455-456, 507; _Khan. Notice_, 31.)
As regards the route taken by Prince Nogodar in his incursion into India,
we have no difficulty with BADAKHSHAN. PASHAI-DIR is a copulate name; the
former part, as we shall see reason to believe hereafter, representing the
country between the Hindu Kush and the Kabul River (see infra, ch. xxx.);
the latter (as Pauthier already has pointed out), DIR, the chief town of
Panjkora, in the hill country north of Peshawar. In _Ariora-Keshemur_ the
first portion only is perplexing. I will mention the most probable of the
solutions that have occurred to me, and a second, due to that eminent
archaeologist, General A. Cunningham. (1) _Ariora_ may be some corrupt or
Mongol form of _Aryavartta_, a sacred name applied to the Holy Lands of
Indian Buddhism, of which Kashmir was eminently one to the Northern
Buddhists. _Oron_, in Mongol, is a Region or Realm, and may have taken the
place of _Vartta_, giving _Aryoron_ or Ariora. (2) "_Ariora_," General
Cunningham writes, "I take to be the _Harhaura_ of Sanscrit--i.e. the
Western Panjab. Harhaura was the North-Western Division of the _Nava-
Khanda_, or Nine Divisions of Ancient India. It is mentioned between
_Sindhu-Sauvira_ in the west (i.e. Sind), and _Madra_ in the north (i.e.
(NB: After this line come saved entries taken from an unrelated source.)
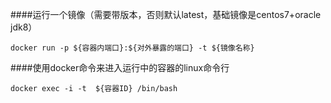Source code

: ####运行一个镜像（需要带版本，否则默认latest，基础镜像是centos7+oracle jdk8）
```
docker run -p ${容器内端口}:${对外暴露的端口} -t ${镜像名称}
```
####使用docker命令来进入运行中的容器的linux命令行
```
docker exec -i -t  ${容器ID} /bin/bash
```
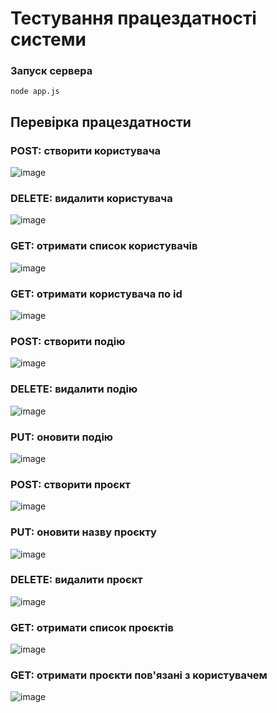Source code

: # Тестування працездатності системи

### Запуск сервера

```
node app.js
```

## Перевірка працездатности

### POST: створити користувача 

![image](https://github.com/vadim7h/db-labs-mdbook/blob/main/docs/png1.png?raw=true)

### DELETE: видалити користувача

![image](https://github.com/vadim7h/db-labs-mdbook/blob/main/docs/png2.png?raw=true)

### GET: отримати список користувачів

![image](https://github.com/vadim7h/db-labs-mdbook/blob/main/docs/png3.png?raw=true)

### GET: отримати користувача по id

![image](https://github.com/vadim7h/db-labs-mdbook/blob/main/docs/png4.png?raw=true)

### POST: створити подію

![image](https://github.com/vadim7h/db-labs-mdbook/blob/main/docs/png5.png?raw=true)

### DELETE: видалити подію

![image](https://github.com/vadim7h/db-labs-mdbook/blob/main/docs/png6.png?raw=true)

### PUT: оновити подію

![image](https://github.com/vadim7h/db-labs-mdbook/blob/main/docs/png7.png?raw=true)

### POST: створити проєкт

![image](https://github.com/vadim7h/db-labs-mdbook/blob/main/docs/png8.png?raw=true)

### PUT: оновити назву проєкту

![image](https://github.com/vadim7h/db-labs-mdbook/blob/main/docs/png9.png?raw=true)

### DELETE: видалити проєкт

![image](https://github.com/vadim7h/db-labs-mdbook/blob/main/docs/png10.png?raw=true)

### GET: отримати список проєктів

![image](https://github.com/vadim7h/db-labs-mdbook/blob/main/docs/png11.png?raw=true)

### GET: отримати проєкти пов'язані з користувачем

![image](https://github.com/vadim7h/db-labs-mdbook/blob/main/docs/png12.png?raw=true)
the Eastern Panjab, which is still called _Madar-Des_). The name of
Harhaura is, I think, preserved in the Haro River. Now, the Sind-Sagor
Doab formed a portion of the kingdom of Kashmir, and the joint names, like
those of Sindhu-Sauvira, describe only one State." The names of the Nine
Divisions in question are given by the celebrated astronomer, Varaha
Mihira, who lived in the beginning of the 6th century, and are repeated by
Al Biruni. (See _Reinaud, Mem. sur l'Inde_, p. 116.) The only objection to
this happy solution seems to lie in Al Biruni's remark, that the names in
question were in general no longer used even in his time (A.D. 1030).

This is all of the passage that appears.